[STUDY MATERIAL]

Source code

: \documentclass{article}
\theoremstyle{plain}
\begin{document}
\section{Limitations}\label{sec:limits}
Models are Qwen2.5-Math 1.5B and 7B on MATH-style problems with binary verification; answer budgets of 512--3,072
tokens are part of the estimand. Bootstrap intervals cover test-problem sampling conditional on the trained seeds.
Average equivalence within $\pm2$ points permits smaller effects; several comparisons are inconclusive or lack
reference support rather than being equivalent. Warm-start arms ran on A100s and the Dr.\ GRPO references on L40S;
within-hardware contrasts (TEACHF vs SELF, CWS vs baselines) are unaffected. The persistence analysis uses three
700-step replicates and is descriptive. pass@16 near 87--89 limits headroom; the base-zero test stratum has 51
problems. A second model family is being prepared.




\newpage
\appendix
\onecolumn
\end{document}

[/STUDY MATERIAL]
[STUDY MATERIAL]

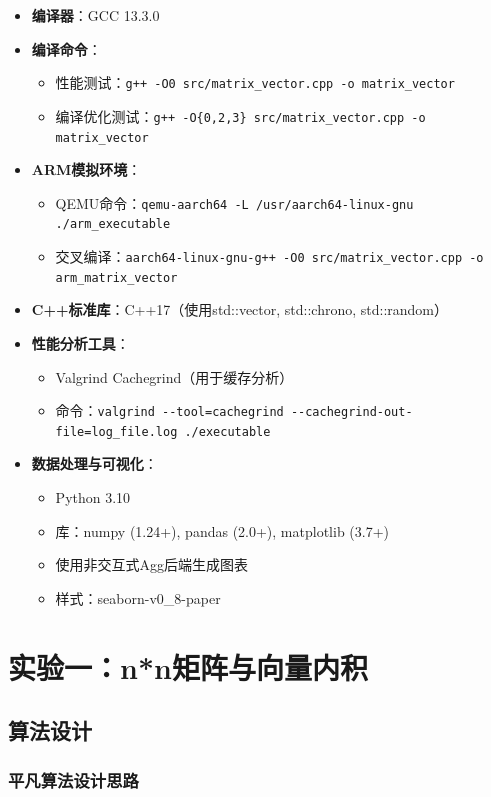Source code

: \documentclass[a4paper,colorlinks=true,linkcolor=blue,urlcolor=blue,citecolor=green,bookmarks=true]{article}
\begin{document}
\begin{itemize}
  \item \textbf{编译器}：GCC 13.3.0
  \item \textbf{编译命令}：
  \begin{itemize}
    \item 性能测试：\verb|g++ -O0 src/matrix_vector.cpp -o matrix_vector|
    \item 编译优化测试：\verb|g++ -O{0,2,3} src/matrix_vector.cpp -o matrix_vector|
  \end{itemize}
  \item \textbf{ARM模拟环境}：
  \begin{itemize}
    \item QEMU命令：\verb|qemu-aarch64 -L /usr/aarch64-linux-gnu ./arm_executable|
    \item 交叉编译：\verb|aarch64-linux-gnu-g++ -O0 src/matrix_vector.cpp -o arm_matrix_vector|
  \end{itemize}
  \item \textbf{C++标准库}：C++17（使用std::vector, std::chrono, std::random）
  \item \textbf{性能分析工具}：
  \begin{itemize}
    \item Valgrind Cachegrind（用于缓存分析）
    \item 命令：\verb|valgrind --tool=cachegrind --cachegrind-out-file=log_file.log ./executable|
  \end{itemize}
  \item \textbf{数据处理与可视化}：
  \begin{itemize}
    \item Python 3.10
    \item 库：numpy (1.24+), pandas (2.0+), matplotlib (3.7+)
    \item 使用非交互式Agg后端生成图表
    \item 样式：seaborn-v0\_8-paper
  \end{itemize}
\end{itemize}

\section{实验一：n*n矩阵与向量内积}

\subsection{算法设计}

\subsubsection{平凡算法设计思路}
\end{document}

[/STUDY MATERIAL]

**TASK GOAL**
State how many lines above contain the string "limits", with no other words.

**TASK OUTPUT**
2